Table 6. Scores for each of the teams competing in the passing and scoring challenge.

5.3 Gazebo Running Challenge

Ongoing work within the RoboCup community is the development of a pluginFootnote 6 for the Gazebo [17] robotics simulator to support the RoboCup 3D Simulation League. As such, a challengeFootnote 7 was held where robots attempt to walk forward as fast as possible for 20 s in the Gazebo simulator without falling. In preparation for the challenge UT Austin Villa optimized fast walking parameters for the team’s omnidirectional walk engine [18] within the Gazebo simulator using the CMA-ES algorithm [12]. Walk engine parameters were optimized for 300 generations of CMA-ES with a population size of 150.

Results of the Gazebo running challenge are shown in Table 7. Each participating team performed four running attempts and were scored by the average forward walking speed across their three best attempts. UT Austin Villa won the challenge with all of the team’s runs having a speed of over 1.15 m/s. Each of UT Austin Villa’s running attempt speeds were greater than all other teams’ attempts. UT Austin Villa also won this same challenge at RoboCup 2016 [5].
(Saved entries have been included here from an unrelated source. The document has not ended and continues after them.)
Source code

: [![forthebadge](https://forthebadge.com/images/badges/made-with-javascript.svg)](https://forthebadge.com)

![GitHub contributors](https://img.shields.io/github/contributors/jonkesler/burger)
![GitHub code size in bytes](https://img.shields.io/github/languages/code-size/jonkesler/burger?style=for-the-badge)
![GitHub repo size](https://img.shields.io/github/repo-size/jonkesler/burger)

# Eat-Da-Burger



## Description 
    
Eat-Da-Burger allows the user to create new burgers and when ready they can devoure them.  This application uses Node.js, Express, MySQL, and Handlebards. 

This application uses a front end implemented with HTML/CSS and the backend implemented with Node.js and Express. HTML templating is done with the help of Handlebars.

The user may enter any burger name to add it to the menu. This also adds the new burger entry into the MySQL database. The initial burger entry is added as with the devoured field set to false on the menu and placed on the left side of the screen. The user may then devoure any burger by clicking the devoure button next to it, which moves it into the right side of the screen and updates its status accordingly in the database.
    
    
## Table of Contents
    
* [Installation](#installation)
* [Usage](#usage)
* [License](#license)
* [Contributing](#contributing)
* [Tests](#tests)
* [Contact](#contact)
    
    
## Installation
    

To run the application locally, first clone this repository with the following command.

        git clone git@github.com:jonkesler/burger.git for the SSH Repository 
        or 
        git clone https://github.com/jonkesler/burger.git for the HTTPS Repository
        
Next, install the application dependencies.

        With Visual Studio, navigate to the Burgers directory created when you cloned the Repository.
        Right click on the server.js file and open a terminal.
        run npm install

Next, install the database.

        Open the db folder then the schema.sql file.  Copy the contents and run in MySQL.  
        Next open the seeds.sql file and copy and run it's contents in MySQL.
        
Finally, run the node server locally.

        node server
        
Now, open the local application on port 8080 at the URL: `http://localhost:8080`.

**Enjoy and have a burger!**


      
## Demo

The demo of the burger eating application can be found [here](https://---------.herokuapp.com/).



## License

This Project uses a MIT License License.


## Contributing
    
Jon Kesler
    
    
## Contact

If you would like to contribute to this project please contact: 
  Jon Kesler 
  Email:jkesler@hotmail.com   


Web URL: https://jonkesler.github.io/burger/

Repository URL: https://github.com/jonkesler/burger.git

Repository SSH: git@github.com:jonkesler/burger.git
Table 7. Speed in meters per second for each of the teams competing in the Gazebo running challenge.

6 Conclusion

UT Austin Villa won the 2017 RoboCup 3D Simulation League main competition as well as all technical league challengesFootnote 8. Data taken using released binaries from the competition show that UT Austin Villa winning the competition was statistically significant. The 2017 UT Austin Villa team also improved dramatically from 2016 as it was able to beat the team’s 2016 champion binary by an average of 1.339 (±0.039) goals across 1000 games.

In an effort to both make it easier for new teams to join the RoboCup 3D Simulation League, and also provide a resource that can be beneficial to existing teams, the UT Austin Villa team has released their base code [19]Footnote 9. This code release provides a fully functioning agent and good starting point for new teams to the RoboCup 3D Simulation League (it was used by six teams at the 2017 competition: AIUT3D, HfutEngine3D, KgpKubs, Miracle3D, Nexus3D, and RIC-AASTMT). Additionally the code release offers a foundational platform for conducting research in multiple areas including robotics, multiagent systems, and machine learning.